Il gruppo è rimasto in attività per decenni, praticamente fino all’inizio degli anni 10. E’ stata una band di successo oggetto , ovviamente, anche di critiche da parte dei “puristi” del jazz che, di fronte ad alcune scelte musicali, e ad alcuni brani in particolare, hanno spesso “storto il naso”. Soprattutto quando il gruppo ha prodotto composizioni ritenute troppo commerciali le perplessità da parte di certa critica, sono state abbastanza evidenti.

Un esempio tipico al riguardo , si intitola “Last Train Home” ed è un brano tratto dal loro album del 1993 “Still Life Talking”. Immagino che alcuni di voi l’avranno già sentito

Last Train Home

È importante sottolineare nuovamente come il Pat Metheny Group sia una band coesa e non un insieme di solisti.

È un concetto che Pat Metheny ha chiarito molte volte:

I ragazzi del jazz spesso salgono su un  palco e iniziano a suonare  un brano standard tipo Stella by Starlight o qualcosa del genere. Una delle cose che ci ha reso unici è che noi  abbiamo sempre pensato molto alla presentazione della band”.

Un esempio dei questo è dato dal fatto che spesso l’atmosfera dei concerti veniva preparata diffondendo, prima dell’esibizione, musica registrata, come accade tipicamente nei concerti rock.

Questa coesione si riverbera, evidentemente, anche sul suono del gruppo, inconfondibile in tutti i loro album.

All’inizio degli anni 80 Metheny e Mays decidono di produrre un album da soli con l’unico supporto, in alcuni brani, di un percussionista. Il titolo di questo disco è in pratica uno scioglilingua :” As Falls Wichita, So Falls Wichita Falls”.

Questo titolo è stato ideato giocando sulle parole Wichita che è una città del Kansas, Wichita Falls,  comune del Texas, il termine Falls che significa cascate e il verbo To Fall che significa cadere.

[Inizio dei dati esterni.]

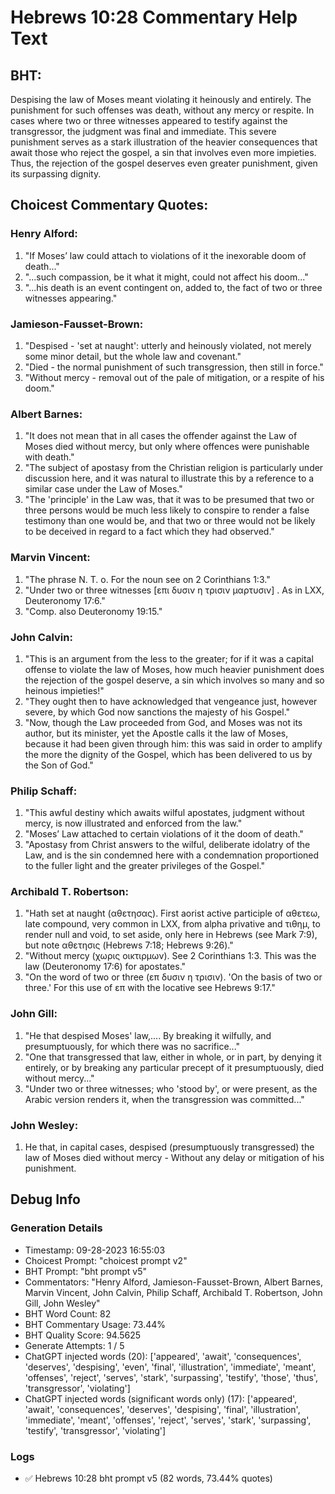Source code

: # Hebrews 10:28 Commentary Help Text

## BHT:
Despising the law of Moses meant violating it heinously and entirely. The punishment for such offenses was death, without any mercy or respite. In cases where two or three witnesses appeared to testify against the transgressor, the judgment was final and immediate. This severe punishment serves as a stark illustration of the heavier consequences that await those who reject the gospel, a sin that involves even more impieties. Thus, the rejection of the gospel deserves even greater punishment, given its surpassing dignity.

## Choicest Commentary Quotes:
### Henry Alford:
1. "If Moses’ law could attach to violations of it the inexorable doom of death..."
2. "...such compassion, be it what it might, could not affect his doom..."
3. "...his death is an event contingent on, added to, the fact of two or three witnesses appearing."

### Jamieson-Fausset-Brown:
1. "Despised - 'set at naught': utterly and heinously violated, not merely some minor detail, but the whole law and covenant."
2. "Died - the normal punishment of such transgression, then still in force."
3. "Without mercy - removal out of the pale of mitigation, or a respite of his doom."

### Albert Barnes:
1. "It does not mean that in all cases the offender against the Law of Moses died without mercy, but only where offences were punishable with death."
2. "The subject of apostasy from the Christian religion is particularly under discussion here, and it was natural to illustrate this by a reference to a similar case under the Law of Moses."
3. "The 'principle' in the Law was, that it was to be presumed that two or three persons would be much less likely to conspire to render a false testimony than one would be, and that two or three would not be likely to be deceived in regard to a fact which they had observed."

### Marvin Vincent:
1. "The phrase N. T. o. For the noun see on 2 Corinthians 1:3."
2. "Under two or three witnesses [επι δυσιν η τρισιν μαρτυσιν] . As in LXX, Deuteronomy 17:6."
3. "Comp. also Deuteronomy 19:15."

### John Calvin:
1. "This is an argument from the less to the greater; for if it was a capital offense to violate the law of Moses, how much heavier punishment does the rejection of the gospel deserve, a sin which involves so many and so heinous impieties!"
2. "They ought then to have acknowledged that vengeance just, however severe, by which God now sanctions the majesty of his Gospel."
3. "Now, though the Law proceeded from God, and Moses was not its author, but its minister, yet the Apostle calls it the law of Moses, because it had been given through him: this was said in order to amplify the more the dignity of the Gospel, which has been delivered to us by the Son of God."

### Philip Schaff:
1. "This awful destiny which awaits wilful apostates, judgment without mercy, is now illustrated and enforced from the law."
2. "Moses’ Law attached to certain violations of it the doom of death." 
3. "Apostasy from Christ answers to the wilful, deliberate idolatry of the Law, and is the sin condemned here with a condemnation proportioned to the fuller light and the greater privileges of the Gospel."

### Archibald T. Robertson:
1. "Hath set at naught (αθετησας). First aorist active participle of αθετεω, late compound, very common in LXX, from alpha privative and τιθημ, to render null and void, to set aside, only here in Hebrews (see Mark 7:9), but note αθετησις (Hebrews 7:18; Hebrews 9:26)."
2. "Without mercy (χωρις οικτιρμων). See 2 Corinthians 1:3. This was the law (Deuteronomy 17:6) for apostates."
3. "On the word of two or three (επ δυσιν η τρισιν). 'On the basis of two or three.' For this use of επ with the locative see Hebrews 9:17."

### John Gill:
1. "He that despised Moses' law,.... By breaking it wilfully, and presumptuously, for which there was no sacrifice..."
2. "One that transgressed that law, either in whole, or in part, by denying it entirely, or by breaking any particular precept of it presumptuously, died without mercy..."
3. "Under two or three witnesses; who 'stood by', or were present, as the Arabic version renders it, when the transgression was committed..."

### John Wesley:
1. He that, in capital cases, despised (presumptuously transgressed) the law of Moses died without mercy - Without any delay or mitigation of his punishment.


## Debug Info
### Generation Details
- Timestamp: 09-28-2023 16:55:03
- Choicest Prompt: "choicest prompt v2"
- BHT Prompt: "bht prompt v5"
- Commentators: "Henry Alford, Jamieson-Fausset-Brown, Albert Barnes, Marvin Vincent, John Calvin, Philip Schaff, Archibald T. Robertson, John Gill, John Wesley"
- BHT Word Count: 82
- BHT Commentary Usage: 73.44%
- BHT Quality Score: 94.5625
- Generate Attempts: 1 / 5
- ChatGPT injected words (20):
	['appeared', 'await', 'consequences', 'deserves', 'despising', 'even', 'final', 'illustration', 'immediate', 'meant', 'offenses', 'reject', 'serves', 'stark', 'surpassing', 'testify', 'those', 'thus', 'transgressor', 'violating']
- ChatGPT injected words (significant words only) (17):
	['appeared', 'await', 'consequences', 'deserves', 'despising', 'final', 'illustration', 'immediate', 'meant', 'offenses', 'reject', 'serves', 'stark', 'surpassing', 'testify', 'transgressor', 'violating']

### Logs
- ✅ Hebrews 10:28 bht prompt v5 (82 words, 73.44% quotes)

Il titolo è stato suggerito ai due da un vecchio collaboratore di Metheny  dei tempi del gruppo di Gary Burton, il bassista Steve Swallow. Dopo aver ascoltato il disco Swallow ha affermato che era adatto ad una musica con così tante sfaccettature e significati diversi.

Steve Swallow

Lo stesso Metheny ha chiarito  l’intenzione alla base della realizzazione di questo album:

Volevamo fare un disco che dimostrasse che il pensiero improvvisato poteva essere applicato a qualcosa di più di semplici assoli sugli accordi. Che si poteva improvvisare sulla forma stessa, o sull’ orchestrazione. Perché l’improvvisazione è molto più versatile di quanto di solito si possa pensare”.

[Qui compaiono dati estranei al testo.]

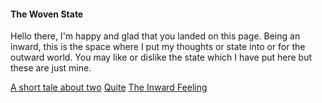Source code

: #### The Woven State

Hello there, I'm happy and glad that you landed on this page. Being an inward, this is the space where I put my thoughts or state into or for the outward world. You may like or dislike the state which I have put here but these are just mine.

[A short tale about two](teenage-retards.md)
[Quite](quite.md)
[The Inward Feeling](inward-feeling.md)
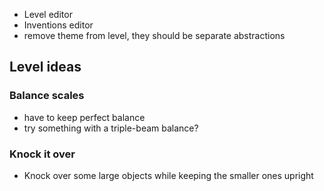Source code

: - Level editor
- Inventions editor
- remove theme from level, they should be separate abstractions


## Level ideas

### Balance scales

  - have to keep perfect balance
  - try something with a triple-beam balance?

### Knock it over

  - Knock over some large objects while keeping the smaller ones upright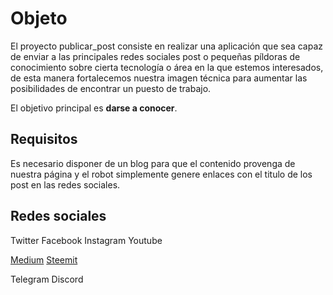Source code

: # Objeto  

El proyecto publicar_post consiste en realizar una aplicación que sea capaz de enviar a las principales redes sociales post o pequeñas píldoras de conocimiento sobre cierta tecnología o área en la que estemos interesados, de esta manera fortalecemos nuestra imagen técnica para aumentar las posibilidades de encontrar un puesto de trabajo.

El objetivo principal es **darse a conocer**.

## Requisitos

Es necesario disponer de un blog para que el contenido provenga de nuestra página y el robot simplemente genere enlaces con el titulo de los post en las redes sociales. 

## Redes sociales

Twitter
Facebook
Instagram
Youtube

[Medium]((https://medium.com/))
[Steemit](https://steemit.com/)

Telegram
Discord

Uno dei momenti più intensi di questo album così particolare è un brano intitolato “September Fifteenth”.

E’ composto da entrambi ed è dedicato ad un loro idolo, il pianista Bill Evans, morto l’anno prima, nel 1980, proprio il 15 settembre.

Sono molte le cose importanti da rilevare.

La prima riguarda la scelta della sonorità. Abbiamo infatti da una parte il suono di una chitarra non solo acustica, ma addirittura classica, e dall’altra sonorità di sintetizzatori, un pianoforte acustico e anche un suono di pianoforte miscelato con quello di alcune tastiere, com’è tipico della ricerca sonora di Lyle Mays. Una commistione tra acustico ed elettronico realmente interessante.

Altro elemento da rimarcare è il fatto che in questo brano assistiamo ad un’unione tra parti orchestrate, momenti composti e sezioni improvvisate, realmente particolare. A volte la fusione è così ben riuscita da rendere difficile la distinzione tra le varie suggestioni sonore.

Altro elemento importante, caratteristico di tutte le opere d’arte, è che questa composizione risulta facilmente fruibile all’ascolto,  a fronte di un’estrema complessità soprattutto per quello che riguarda l’armonia, cioè il susseguirsi degli accordi, e la struttura del brano stesso.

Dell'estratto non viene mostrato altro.